La codificazione del 1942
Il dibattito dottrinale sui temi della natura e della funzione del d. internazionale privato si era svolto con notevole profondità e ampiezza nel corso degli anni Trenta. Avevano riscosso notevole successo quelle dottrine cosiddette unilateraliste rovesciate che attribuiscono alle norme di conflitto la caratteristica di norme di d. pubblico in quanto norme sulla produzione giuridica (Ago 1934; Morelli 1971¹¹) e la sola funzione di richiamo del d. straniero per la disciplina delle fattispecie aventi caratteristiche di internazionalità. Parte della dottrina peraltro continuava a sostenere la tesi della duplice funzione del d. internazionale privato e, quindi, del carattere bilaterale delle sue norme volte, da un lato, a delimitare l'ambito di applicazione delle norme materiali nazionali e, dall'altro, a richiamare il d. straniero (Perassi 1932; Bosco 1939; Vitta 1972-75). In occasione della codificazione del 1942, queste tendenze unilateraliste rovesciate non riuscirono a prevalere sulle altre tradizionali e a informare di sé le norme delle Disposizioni Preliminari al codice civile.

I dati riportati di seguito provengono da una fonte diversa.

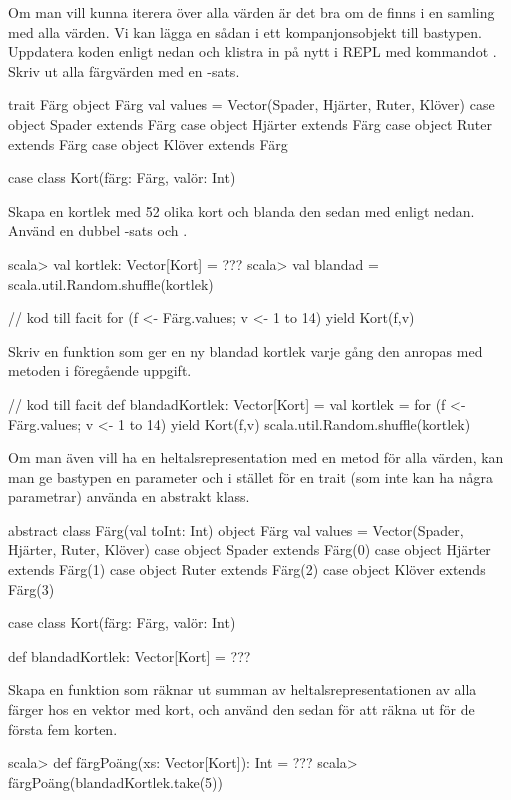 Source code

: \Subtask Om man vill kunna iterera över alla värden är det bra om de finns i en samling med alla värden. Vi kan lägga en sådan i ett kompanjonsobjekt till bastypen. Uppdatera koden enligt nedan och klistra in på nytt i REPL med kommandot . Skriv ut alla färgvärden med en -sats.

\begin{Code}
trait Färg
object Färg { 
  val values = Vector(Spader, Hjärter, Ruter, Klöver)
}
case object Spader extends Färg
case object Hjärter extends Färg
case object Ruter extends Färg
case object Klöver extends Färg

case class Kort(färg: Färg, valör: Int)
\end{Code}
Skapa en kortlek med 52 olika kort och blanda den sedan med  enligt nedan. Använd en dubbel -sats och .
\begin{REPL}
scala> val kortlek: Vector[Kort] = ???
scala> val blandad = scala.util.Random.shuffle(kortlek)
\end{REPL}

\begin{Code}
// kod till facit
for (f <- Färg.values; v <- 1 to 14) yield Kort(f,v)
\end{Code}

\Subtask Skriv en funktion  som ger en ny blandad kortlek varje gång den anropas med metoden i föregående uppgift.
\begin{Code}
// kod till facit
def blandadKortlek: Vector[Kort] = {
  val kortlek = 
    for (f <- Färg.values; v <- 1 to 14) yield Kort(f,v)
  scala.util.Random.shuffle(kortlek)
}
\end{Code}



\Subtask Om man även vill ha en heltalsrepresentation med en metod  för alla värden, kan man ge bastypen en parameter och i stället för en trait (som inte kan ha några parametrar) använda en abstrakt klass.

\begin{Code}
abstract class Färg(val toInt: Int)
object Färg { 
  val values = Vector(Spader, Hjärter, Ruter, Klöver)
}
case object Spader extends Färg(0)
case object Hjärter extends Färg(1)
case object Ruter extends Färg(2)
case object Klöver extends Färg(3)

case class Kort(färg: Färg, valör: Int)

def blandadKortlek: Vector[Kort] = ???
\end{Code}
Skapa en funktion  som räknar ut summan av heltalsrepresentationen av alla färger hos en vektor med kort, och använd den sedan för att räkna ut  för de första fem korten.
\begin{REPL}
scala> def färgPoäng(xs: Vector[Kort]): Int = ???
scala> färgPoäng(blandadKortlek.take(5))
\end{REPL}


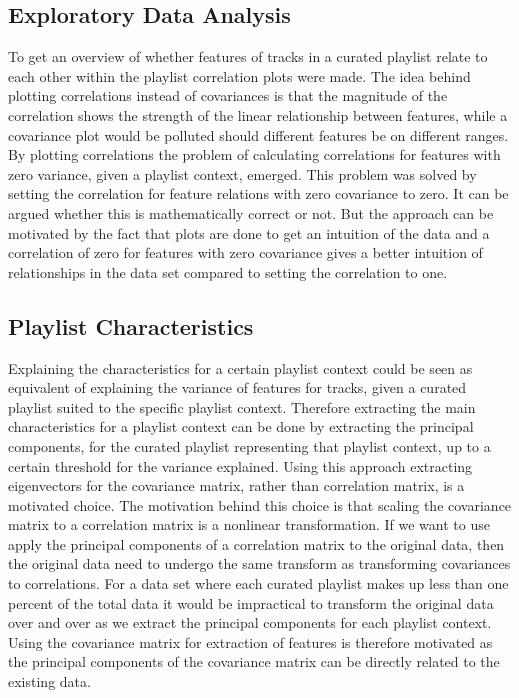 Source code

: \documentclass[a4paper,11pt]{kth-mag}
\begin{document}
\subsection{Exploratory Data Analysis}
To get an overview of whether features of tracks in a curated playlist relate to each other within the playlist correlation plots were made. The idea behind plotting correlations instead of covariances is that the magnitude of the correlation shows the strength of the linear relationship between features, while a covariance plot would be polluted should different features be on different ranges. By plotting correlations the problem of calculating correlations for features with zero variance, given a playlist context, emerged. This problem was solved by setting the correlation for feature relations with zero covariance to zero. It can be argued whether this is mathematically correct or not. But the approach can be motivated by the fact that plots are done to get an intuition of the data and a correlation of zero for features with zero covariance gives a better intuition of relationships in the data set compared to setting the correlation to one.

\subsection{Playlist Characteristics}
Explaining the characteristics for a certain playlist context could be seen as equivalent of explaining the variance of features for tracks, given a curated playlist suited to the specific playlist context. Therefore extracting the main characteristics for a playlist context can be done by extracting the principal components, for the curated playlist representing that playlist context, up to a certain threshold for the variance explained. Using this approach extracting eigenvectors for the covariance matrix, rather than correlation matrix, is a motivated choice. The motivation behind this choice is that scaling the covariance matrix to a correlation matrix is a nonlinear transformation. If we want to use apply the principal components of a correlation matrix to the original data, then the original data need to undergo the same transform as transforming covariances to correlations. For a data set where each curated playlist makes up less than one percent of the total data it would be impractical to transform the original data over and over as we extract the principal components for each playlist context. Using the covariance matrix for extraction of features is therefore motivated as the principal components of the covariance matrix can be directly related to the existing data.
\end{document}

In linea generale può affermarsi che le norme della nuova codificazione furono il risultato di un affinamento tecnico della scienza e della giurisprudenza del d. internazionale privato avutosi soprattutto nel periodo fra le due guerre. L'impostazione delle norme fu la medesima di quella della codificazione manciniana del 1865. Il criterio della nazionalità che era stato il dato caratteristico della prima codificazione italiana fu mantenuto anche nella codificazione del 1942, così come fu mantenuta la formulazione bilaterale delle norme. Il fondamento internazionalistico e universalistico della prima codificazione non poteva però più dirsi essere la ragione della formulazione bilaterale delle norme. Tale formulazione comunque rimane, avendo peraltro alla base concezioni nazionalistiche che fanno ritenere le soluzioni proposte come le migliori e degne di essere generalmente imposte in tutte le situazioni con elementi di internazionalità.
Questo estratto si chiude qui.